PROVIDED MATERIAL:

Start of Block

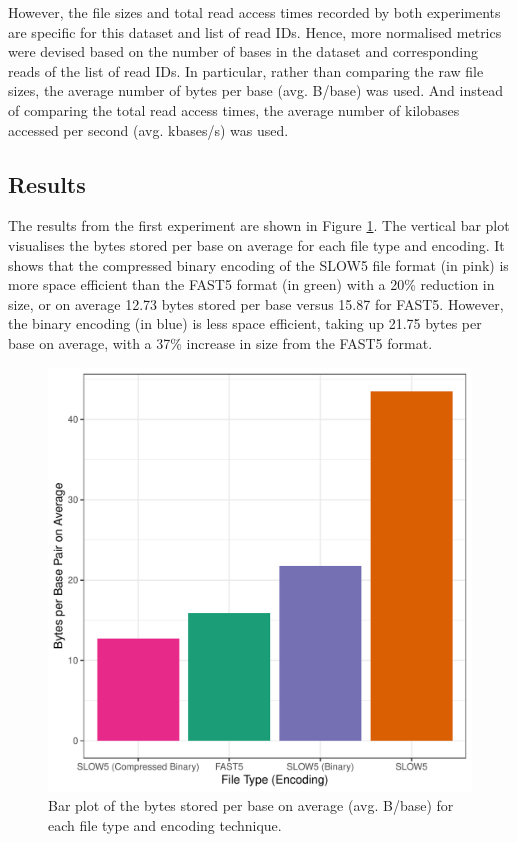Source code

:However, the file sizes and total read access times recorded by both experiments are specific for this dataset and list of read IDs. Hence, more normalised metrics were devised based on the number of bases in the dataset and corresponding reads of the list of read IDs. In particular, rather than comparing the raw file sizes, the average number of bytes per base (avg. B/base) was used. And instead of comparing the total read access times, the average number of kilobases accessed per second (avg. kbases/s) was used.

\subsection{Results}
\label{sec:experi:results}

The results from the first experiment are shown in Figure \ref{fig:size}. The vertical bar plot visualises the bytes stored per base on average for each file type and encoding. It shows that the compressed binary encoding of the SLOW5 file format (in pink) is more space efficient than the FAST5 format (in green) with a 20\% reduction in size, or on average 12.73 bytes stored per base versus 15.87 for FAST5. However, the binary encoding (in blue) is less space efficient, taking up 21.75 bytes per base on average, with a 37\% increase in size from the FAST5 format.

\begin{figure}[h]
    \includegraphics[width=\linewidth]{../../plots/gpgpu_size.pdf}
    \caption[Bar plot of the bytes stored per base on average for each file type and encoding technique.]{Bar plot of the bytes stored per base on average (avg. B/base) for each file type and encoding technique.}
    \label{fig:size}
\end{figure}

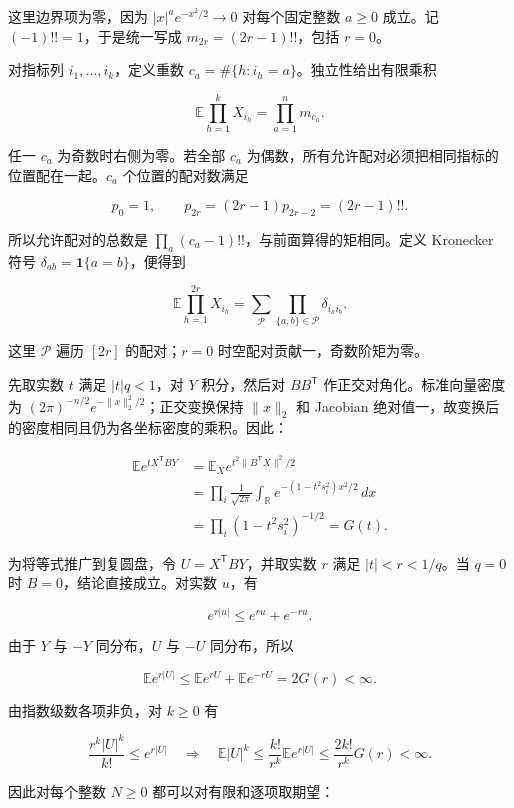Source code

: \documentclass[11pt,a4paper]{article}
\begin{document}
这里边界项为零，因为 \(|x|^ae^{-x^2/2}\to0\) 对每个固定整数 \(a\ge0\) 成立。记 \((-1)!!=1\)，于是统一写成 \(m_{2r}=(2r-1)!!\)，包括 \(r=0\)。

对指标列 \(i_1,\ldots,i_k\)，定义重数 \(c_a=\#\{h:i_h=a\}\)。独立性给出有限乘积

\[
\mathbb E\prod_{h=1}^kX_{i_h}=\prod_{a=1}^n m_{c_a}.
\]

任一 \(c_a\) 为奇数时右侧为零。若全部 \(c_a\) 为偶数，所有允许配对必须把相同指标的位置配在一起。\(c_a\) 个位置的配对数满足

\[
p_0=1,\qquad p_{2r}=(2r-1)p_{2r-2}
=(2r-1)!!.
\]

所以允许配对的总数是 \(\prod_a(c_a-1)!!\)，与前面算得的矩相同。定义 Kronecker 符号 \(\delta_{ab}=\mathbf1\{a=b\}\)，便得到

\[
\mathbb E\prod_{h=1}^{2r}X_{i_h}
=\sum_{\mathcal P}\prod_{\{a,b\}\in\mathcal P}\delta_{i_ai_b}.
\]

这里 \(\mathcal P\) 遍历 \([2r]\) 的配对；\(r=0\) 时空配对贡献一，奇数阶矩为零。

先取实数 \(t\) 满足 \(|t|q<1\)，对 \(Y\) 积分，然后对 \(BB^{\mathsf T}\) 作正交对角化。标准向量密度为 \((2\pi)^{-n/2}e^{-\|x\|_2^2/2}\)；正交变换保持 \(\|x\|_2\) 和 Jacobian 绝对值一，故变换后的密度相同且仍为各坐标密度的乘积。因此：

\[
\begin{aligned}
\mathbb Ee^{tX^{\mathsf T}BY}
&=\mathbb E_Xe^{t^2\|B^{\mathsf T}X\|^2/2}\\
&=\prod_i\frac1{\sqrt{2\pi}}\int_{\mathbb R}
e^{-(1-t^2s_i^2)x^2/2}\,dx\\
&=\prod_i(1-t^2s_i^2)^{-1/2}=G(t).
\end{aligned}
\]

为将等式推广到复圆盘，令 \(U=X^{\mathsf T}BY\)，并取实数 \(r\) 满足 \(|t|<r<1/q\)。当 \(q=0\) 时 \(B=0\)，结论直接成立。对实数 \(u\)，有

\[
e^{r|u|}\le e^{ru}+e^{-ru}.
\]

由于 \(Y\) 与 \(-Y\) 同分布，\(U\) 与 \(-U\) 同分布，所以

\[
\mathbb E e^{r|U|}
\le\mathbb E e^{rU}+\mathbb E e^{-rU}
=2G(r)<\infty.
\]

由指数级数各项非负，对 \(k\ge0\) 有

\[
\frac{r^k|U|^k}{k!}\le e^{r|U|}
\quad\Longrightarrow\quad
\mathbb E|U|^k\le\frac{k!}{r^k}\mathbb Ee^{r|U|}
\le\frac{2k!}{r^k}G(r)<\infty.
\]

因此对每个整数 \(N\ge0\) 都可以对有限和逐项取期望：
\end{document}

End of Block
Start of Block

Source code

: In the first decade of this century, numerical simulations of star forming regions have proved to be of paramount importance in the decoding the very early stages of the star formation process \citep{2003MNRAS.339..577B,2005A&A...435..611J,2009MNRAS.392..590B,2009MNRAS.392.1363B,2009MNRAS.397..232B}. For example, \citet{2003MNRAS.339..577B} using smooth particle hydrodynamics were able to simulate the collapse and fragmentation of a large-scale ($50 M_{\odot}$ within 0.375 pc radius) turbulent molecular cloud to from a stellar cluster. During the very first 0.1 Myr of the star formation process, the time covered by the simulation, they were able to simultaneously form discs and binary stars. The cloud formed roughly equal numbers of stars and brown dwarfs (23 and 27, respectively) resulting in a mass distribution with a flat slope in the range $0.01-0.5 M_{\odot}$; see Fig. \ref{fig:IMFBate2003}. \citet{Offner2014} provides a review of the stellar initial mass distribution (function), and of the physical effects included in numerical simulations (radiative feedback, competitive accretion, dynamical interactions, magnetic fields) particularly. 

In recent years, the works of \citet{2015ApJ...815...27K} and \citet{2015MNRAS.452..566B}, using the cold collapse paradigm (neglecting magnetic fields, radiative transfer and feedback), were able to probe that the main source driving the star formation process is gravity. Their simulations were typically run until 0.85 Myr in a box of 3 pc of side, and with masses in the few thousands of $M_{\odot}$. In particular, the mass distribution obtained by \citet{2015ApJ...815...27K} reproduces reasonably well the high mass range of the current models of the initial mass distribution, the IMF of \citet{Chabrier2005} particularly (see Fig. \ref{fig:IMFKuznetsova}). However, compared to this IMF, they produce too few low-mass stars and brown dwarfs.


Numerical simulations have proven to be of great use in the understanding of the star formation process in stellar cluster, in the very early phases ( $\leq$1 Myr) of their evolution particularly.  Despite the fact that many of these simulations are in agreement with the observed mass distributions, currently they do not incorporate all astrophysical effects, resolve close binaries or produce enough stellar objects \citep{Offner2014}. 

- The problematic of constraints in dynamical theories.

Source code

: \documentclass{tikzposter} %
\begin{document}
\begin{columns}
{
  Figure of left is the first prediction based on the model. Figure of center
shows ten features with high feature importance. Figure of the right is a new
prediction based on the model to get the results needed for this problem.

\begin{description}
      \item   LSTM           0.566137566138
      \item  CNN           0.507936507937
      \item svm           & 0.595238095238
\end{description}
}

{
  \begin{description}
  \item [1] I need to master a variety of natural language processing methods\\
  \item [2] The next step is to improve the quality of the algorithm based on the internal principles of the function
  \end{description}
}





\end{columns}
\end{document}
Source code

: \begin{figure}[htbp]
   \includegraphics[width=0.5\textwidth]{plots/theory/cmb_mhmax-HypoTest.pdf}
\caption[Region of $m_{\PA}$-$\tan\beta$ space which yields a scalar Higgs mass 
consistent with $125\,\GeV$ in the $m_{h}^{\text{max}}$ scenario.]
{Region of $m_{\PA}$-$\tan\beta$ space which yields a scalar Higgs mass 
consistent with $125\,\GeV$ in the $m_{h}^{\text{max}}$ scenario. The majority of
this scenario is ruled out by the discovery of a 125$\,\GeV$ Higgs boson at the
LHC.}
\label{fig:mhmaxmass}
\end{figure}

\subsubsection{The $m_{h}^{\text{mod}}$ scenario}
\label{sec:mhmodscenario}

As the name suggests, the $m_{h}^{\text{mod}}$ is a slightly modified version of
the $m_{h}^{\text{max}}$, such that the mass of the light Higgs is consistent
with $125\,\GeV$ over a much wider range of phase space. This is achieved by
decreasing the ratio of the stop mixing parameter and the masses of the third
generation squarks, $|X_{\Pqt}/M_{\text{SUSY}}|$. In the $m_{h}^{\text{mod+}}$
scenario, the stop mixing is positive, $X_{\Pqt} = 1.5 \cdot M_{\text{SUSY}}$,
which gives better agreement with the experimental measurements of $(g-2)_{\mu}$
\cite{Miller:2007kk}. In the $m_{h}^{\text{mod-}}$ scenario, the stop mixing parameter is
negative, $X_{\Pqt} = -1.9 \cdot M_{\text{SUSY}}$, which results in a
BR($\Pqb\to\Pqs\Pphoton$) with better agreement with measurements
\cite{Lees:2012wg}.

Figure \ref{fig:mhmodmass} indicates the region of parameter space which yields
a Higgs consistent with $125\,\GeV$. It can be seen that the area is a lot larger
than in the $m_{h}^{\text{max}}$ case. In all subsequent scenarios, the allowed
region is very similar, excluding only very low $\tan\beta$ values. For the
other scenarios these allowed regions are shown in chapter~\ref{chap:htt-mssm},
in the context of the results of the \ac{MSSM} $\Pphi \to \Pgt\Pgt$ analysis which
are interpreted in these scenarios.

End of Block

PROBLEM DETAILS: Work out how many lines in the listing contain "these", then write down that number and nothing else.

RESULT OF THIS EXERCISE: 3